Cela semble assez bien définir l’action du gouvernement qui en guise de politique de santé publique, procède sur le plan comptable et financier, à l’augmentation des prélèvements sur les ménages et la réduction de la quotité des remboursements. Cette politique gestionnaire se concrétise d’ailleurs particulièrement dans la procédure d’alerte mise en place dans le cas ou les dépenses fixées par l’Ondam ont franchis le seuil des 0,75%. L’absurdité de cette volonté de restreindre la dépense publique à tout prix, vient d’ailleurs d’éclater au grand jour.
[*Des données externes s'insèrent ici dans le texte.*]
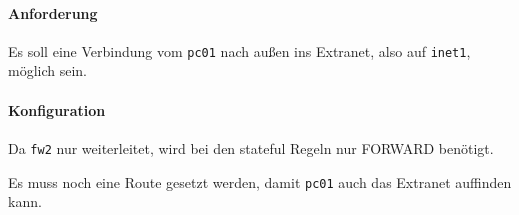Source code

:\paragraph{Anforderung} Es soll eine Verbindung vom {\tt pc01} nach
außen ins Extranet, also auf {\tt inet1}, möglich sein.


\paragraph{Konfiguration}

Da {\tt fw2} nur weiterleitet, wird bei den stateful
Regeln nur FORWARD benötigt.

Es muss noch eine Route gesetzt werden, damit {\tt pc01} auch das Extranet
auffinden kann.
Ainsi, la communauté hospitalière (la Fédération Hospitalière de France, la fédération des établissements hospitaliers et d’assistance privés, la fédération nationale des centres de lutte contre le cancer, les Conférences de directeurs et de présidents de commission médicale d’établissement de centre hospitaliers et de centre hospitaliers universitaires) s’est servie pour la première fois de cette procédure d’alerte sur les dépenses d’assurance maladie, non pas pour faire rentrer « l’Ondam dans le droit chemin » mais pour alerter l’opinion publique de l’impossibilité de continuer à fonctionner normalement avec un budget aussi misérable. Les organismes hospitaliers expliquent en effet que l’enveloppe dévolue pour 2005 aux hôpitaux en progression de 3,6% par rapport à 2004 met, selon eux, les établissements dans une « situation intenable » dès lors que la progression de leurs besoins a été évaluée à un minimum de 5%

Bref, la logique comptable qui est à l’œuvre ne fait qu’accentuer la rupture progressive du lien entre, d’une part, le lieu de création de richesses, l’entreprise, et, d’autre part, la sécurité sociale ne conduisait in fine à cette dégradation. Une véritable réforme de la protection sociale doit recouvrer, de manière évidente, d’autres caractéristiques.
Du point de vue institutionnel, ce projet de loi entérine une sophistication approfondie du contrôle technocratique accentué par les dernières réformes telles que le renforcement des directeurs d’agences régionales d’hospitalisation, la création de la Haute autorité de santé et in fine de la négation des droits de la représentation nationale, celle-ci n’étant habilitée qu’à observer cette montée en puissance de la technocratie sociale...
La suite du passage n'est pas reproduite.